Raum bedeutet im Fußball Möglichkeit, Zeit bedeutet Leichtigkeit.
Man sollte sich genaue Gedanken machen, wie man dynamische Vorteile erschaffen kann, während man sinnvolle Bewegungsrichtungen der eigenen Spieler beibehält. Diese Fähigkeit ist ein gewichtiges Element für Guardiolas Erfolg. Die breiten Außenspieler bieten den Vorteil, Laufwege zwar aus schlechteren, weil äußeren, Positionen dafür aber mit einer passenden Bewegungsrichtung, nach innen, zu starten.
Die nach außen gerichteten Laufwege nach Herausziehen der Außenverteidiger ließ sich durch einen inversen Ablauf ersetzen, in dem die Innenverteidiger gelockt werden. Das frontale Zurückfallen der Stürmer ließ sich vortreffflich durch horizontale Bewegungen der Flügelspieler nach innen ersetzen. Das Zurückfallen der Flügel dürfte sich als das nutzen lassen, was es erlaubt, nämlich um einen Wandpass ins Mittelfeld zu erlauben.
Es geht nicht darum, Dynamik loszuwerden, sondern lediglich darum, diese nicht nur als Mittel zum Zweck, sondern auch aufgrund ihrer eigenen Charakteristika zu bewerten und dadurch in geordnete Bahnen zu leiten.
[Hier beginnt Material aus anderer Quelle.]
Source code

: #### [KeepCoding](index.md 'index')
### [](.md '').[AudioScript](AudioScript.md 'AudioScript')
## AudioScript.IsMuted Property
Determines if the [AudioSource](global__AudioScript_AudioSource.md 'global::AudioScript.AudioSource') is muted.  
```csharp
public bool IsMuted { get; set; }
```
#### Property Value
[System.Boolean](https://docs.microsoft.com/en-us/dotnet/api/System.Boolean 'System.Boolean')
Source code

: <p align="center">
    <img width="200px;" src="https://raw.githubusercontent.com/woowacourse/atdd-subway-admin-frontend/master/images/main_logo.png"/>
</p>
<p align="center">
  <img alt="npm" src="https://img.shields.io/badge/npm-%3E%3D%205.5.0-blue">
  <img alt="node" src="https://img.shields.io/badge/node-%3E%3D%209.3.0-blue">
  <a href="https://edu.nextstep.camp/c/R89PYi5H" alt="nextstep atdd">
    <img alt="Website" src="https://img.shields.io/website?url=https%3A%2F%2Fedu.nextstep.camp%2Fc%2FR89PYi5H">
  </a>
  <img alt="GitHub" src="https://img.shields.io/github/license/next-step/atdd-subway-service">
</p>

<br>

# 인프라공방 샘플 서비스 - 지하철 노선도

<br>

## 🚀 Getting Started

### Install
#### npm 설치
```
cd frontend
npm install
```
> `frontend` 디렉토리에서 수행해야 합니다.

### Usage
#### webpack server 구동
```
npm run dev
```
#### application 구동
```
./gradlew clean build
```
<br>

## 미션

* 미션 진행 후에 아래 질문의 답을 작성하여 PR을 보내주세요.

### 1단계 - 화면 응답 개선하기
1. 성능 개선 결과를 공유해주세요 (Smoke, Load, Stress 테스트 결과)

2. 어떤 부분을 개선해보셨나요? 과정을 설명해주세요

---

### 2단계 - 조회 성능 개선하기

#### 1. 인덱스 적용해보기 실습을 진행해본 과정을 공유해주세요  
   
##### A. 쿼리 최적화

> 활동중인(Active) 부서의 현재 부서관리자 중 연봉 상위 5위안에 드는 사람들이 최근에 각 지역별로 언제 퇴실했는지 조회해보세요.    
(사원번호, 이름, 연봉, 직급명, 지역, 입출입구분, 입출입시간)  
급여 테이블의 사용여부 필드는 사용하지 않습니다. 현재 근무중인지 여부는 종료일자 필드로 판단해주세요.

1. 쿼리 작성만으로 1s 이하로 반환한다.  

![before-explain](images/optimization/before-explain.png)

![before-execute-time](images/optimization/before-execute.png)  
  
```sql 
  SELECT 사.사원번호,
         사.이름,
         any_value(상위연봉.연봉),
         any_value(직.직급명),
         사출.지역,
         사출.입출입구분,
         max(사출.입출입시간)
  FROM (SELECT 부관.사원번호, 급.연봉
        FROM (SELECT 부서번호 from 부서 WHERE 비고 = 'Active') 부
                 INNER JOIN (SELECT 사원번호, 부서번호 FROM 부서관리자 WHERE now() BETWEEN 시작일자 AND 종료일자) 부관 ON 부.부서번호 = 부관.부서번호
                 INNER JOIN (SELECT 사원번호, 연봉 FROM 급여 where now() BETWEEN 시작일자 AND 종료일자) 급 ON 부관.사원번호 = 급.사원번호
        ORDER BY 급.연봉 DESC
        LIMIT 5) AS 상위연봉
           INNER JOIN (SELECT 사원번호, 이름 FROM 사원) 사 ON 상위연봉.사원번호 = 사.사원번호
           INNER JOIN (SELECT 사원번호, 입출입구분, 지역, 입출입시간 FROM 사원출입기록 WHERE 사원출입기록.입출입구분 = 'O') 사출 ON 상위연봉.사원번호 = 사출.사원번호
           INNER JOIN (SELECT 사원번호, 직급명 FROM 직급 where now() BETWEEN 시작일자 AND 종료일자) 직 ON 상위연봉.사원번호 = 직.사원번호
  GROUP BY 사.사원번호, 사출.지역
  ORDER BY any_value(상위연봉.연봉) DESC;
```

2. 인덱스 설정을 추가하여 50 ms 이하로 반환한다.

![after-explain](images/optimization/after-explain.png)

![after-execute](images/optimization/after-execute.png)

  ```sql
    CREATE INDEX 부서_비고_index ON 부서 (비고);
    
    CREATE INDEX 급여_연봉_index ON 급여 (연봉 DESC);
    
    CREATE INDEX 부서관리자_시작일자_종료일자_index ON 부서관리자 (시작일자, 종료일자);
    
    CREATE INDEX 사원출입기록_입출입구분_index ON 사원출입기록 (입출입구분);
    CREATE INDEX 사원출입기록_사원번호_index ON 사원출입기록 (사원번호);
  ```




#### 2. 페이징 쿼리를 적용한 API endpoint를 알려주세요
(Dieses Thema soll irgendwann noch Bestandteil eines ausführlichen Theorie-Artikels und dort in größerer Tiefe erabeitet werden.)
Fazit
Paderborn macht ein defensiv grundsolides Spiel, wird allerdings durch zwei Sonntagsschüsse bezwungen. Duisburg zeigt offensiv ein sehr interessantest Muster, bleibt ansonsten aber farblos. Paderborn spielt sich viele kleine, kaum aber gute Chancen heraus.
Letztendlich ist der Duisburger Sieg etwas glücklich. Keins der beiden Tore folgte aus einer vielversprechenden Situation, sondern nur aus momentaner Brillianz. Die größte Chance führte nicht zum Abschluss, da sie fälschlicherweise abgepfiffen wurde. Paderborns Bemühungen sollten eigentlich zu einem Tor reichen. Es ist aber offensichtlich, das die Offensive schwächelt.
Diese Schwäche hat Gründe, dynamische Gründe.